I am used to operating on full steam ahead mode – juggling the usual work plus family things. My job is full, there’s always more to do and quite a bit of travel. The other stuff is often what gets me through a rough patch at home or work – I write, mess about with Twitter and #MedRadJClub and usually have a few papers and collaborations on the go. I mostly love it – which makes me lucky – and a big part of my self-image is being able to do it all, be that person who can publish the paper, do that talk, find the solution at work and then make dinner at the end of the day and also run a nice house, plan vacations, stay hydrated and exercise regularly (OK, that last part was a bit of a stretch…) None of this is unusual, we are all doing it. But sometimes we wobble, and I wobbled hard last week.

Early April was the last class, getting the comps paper done, presenting our work to our peers – passing that final course. A family crisis followed. A week ago I had to do a presentation for a grant – relating to a project that is very dear to my heart and one that we had dedicated hundreds of hours to. We just needed money to try it out. This was the 4th or 5th kick at the can to find funding. My slides were short and to the point, I felt prepared and fairly confident (we were in the final group) and it just seemed like this was going to be the time. Well, it wasn’t, we didn’t get it and I was heartbroken!

The next day (a Saturday) I had a keynote talk at our provincial association on a topic which really interests me. I’d been reading about it in class and wanted to share the ideas with my professional peers. But it was a new concept, and a new talk, which (again) takes hours and hours of prep, rehearsal and adrenaline.  Since February I had taken to waking between 4 and 5 – then just getting up to work. It was the only time that was quiet, and the only time I could write (I am writing this now while the house is asleep – except for my cat who demands to be picked up!). You can do that for a while – and it helped me write my comps paper, prepare for my pitch and write my talk – but not forever.

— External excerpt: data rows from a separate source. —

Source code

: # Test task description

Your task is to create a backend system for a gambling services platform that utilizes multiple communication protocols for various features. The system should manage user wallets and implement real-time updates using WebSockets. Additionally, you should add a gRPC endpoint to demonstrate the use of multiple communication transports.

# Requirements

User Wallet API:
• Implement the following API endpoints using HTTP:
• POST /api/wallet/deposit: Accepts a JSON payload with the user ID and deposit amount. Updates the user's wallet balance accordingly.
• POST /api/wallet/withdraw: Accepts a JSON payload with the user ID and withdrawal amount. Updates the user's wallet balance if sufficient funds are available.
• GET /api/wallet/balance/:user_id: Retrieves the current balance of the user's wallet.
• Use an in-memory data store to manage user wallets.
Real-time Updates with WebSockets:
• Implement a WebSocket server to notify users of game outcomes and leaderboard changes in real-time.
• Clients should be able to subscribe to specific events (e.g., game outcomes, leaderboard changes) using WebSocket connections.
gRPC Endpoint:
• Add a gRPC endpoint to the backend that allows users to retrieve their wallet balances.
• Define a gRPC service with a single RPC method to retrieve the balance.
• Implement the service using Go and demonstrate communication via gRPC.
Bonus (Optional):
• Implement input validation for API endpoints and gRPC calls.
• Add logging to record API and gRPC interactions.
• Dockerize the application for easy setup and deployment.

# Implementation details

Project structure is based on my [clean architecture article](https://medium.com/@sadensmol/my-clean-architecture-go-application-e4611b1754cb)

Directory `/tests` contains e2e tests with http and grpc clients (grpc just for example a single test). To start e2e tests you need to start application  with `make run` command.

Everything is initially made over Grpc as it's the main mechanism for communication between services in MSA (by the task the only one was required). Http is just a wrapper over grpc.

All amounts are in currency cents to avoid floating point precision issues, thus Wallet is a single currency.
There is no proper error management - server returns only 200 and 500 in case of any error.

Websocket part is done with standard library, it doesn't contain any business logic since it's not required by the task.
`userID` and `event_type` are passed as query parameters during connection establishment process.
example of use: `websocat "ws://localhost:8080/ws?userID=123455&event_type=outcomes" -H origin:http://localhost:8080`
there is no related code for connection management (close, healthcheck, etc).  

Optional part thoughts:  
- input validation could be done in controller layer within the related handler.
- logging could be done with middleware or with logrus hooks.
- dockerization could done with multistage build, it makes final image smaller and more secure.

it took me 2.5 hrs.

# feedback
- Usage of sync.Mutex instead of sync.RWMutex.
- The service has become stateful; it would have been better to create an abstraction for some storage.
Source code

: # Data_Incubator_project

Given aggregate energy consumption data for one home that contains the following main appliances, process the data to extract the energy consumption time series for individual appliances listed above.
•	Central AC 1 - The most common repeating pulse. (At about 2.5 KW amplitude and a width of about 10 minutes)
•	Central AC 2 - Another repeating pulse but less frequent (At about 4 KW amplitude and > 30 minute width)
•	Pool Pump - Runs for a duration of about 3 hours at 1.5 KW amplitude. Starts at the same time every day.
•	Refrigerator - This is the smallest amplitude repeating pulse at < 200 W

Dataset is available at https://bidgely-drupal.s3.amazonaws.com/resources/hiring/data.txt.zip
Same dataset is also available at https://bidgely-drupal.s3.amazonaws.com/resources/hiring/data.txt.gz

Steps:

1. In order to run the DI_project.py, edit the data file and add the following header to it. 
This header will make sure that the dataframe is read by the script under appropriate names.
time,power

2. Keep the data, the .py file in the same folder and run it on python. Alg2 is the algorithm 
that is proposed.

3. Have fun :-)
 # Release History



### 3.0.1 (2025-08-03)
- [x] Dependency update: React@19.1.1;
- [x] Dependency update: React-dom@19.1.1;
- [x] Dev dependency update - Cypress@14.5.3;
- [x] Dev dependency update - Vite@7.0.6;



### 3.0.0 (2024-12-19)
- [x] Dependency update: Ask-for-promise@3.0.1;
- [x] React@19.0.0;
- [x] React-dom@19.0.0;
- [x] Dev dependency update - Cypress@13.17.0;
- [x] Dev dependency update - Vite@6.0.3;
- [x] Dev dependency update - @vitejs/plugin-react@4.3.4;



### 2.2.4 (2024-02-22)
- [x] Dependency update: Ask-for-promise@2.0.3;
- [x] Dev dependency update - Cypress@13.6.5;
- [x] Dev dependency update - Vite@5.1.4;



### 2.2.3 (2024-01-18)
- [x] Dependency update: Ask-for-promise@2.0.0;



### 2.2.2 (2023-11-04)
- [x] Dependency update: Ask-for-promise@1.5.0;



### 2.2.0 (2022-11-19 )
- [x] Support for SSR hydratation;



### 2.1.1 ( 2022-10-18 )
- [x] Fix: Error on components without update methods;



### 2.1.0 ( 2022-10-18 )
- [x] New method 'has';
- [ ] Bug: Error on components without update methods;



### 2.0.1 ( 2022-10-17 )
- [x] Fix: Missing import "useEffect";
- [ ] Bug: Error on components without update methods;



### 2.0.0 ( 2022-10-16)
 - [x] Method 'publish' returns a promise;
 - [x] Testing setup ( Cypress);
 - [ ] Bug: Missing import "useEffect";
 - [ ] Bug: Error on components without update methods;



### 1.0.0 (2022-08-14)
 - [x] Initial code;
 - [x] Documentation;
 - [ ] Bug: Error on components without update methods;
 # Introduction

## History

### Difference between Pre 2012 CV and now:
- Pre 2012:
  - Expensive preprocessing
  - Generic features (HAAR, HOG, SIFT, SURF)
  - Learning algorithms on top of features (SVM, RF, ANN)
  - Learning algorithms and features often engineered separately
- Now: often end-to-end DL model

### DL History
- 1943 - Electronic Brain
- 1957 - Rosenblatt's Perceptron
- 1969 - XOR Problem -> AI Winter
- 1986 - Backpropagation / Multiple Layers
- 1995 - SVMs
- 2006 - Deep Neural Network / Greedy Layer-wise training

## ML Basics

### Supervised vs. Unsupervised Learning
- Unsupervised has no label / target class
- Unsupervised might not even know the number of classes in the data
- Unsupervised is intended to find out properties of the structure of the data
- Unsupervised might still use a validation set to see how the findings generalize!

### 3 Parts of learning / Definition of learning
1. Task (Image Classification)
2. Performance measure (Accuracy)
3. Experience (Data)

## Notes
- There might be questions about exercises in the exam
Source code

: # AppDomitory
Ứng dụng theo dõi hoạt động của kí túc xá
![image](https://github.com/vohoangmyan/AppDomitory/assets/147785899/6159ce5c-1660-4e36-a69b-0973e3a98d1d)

So, Sunday I try and get out of bed and it won’t happen. My head is aching, I feel like a black cloud has descended. There’s work to do, kid’s baseball games to watch, a gym appointment, the grass needs cutting…. Sunday stuff.  But I can’t do it.  I lie there, until noon.  I imagine quitting my job, quitting the doctorate. I struggle to understand why all this stuff is in any way important.  The life of the family continues without me – doors slam, food is made, cups of tea appear at my bedside. I think “I can’t do this anymore, my brain is fried”. It was frightening, a glimpse into what can happen if the candle burning at both ends up setting the house on fire! I got up, eventually, and went to work again on Monday but with a sense that the line between OK and not OK is very, very thin. This week I am tentative, careful – taking breaks, making sure I stretch, drinking my chia smoothies. But it is not the same.  My feelings are close to the surface, my patience is limited, my cuticles are raw.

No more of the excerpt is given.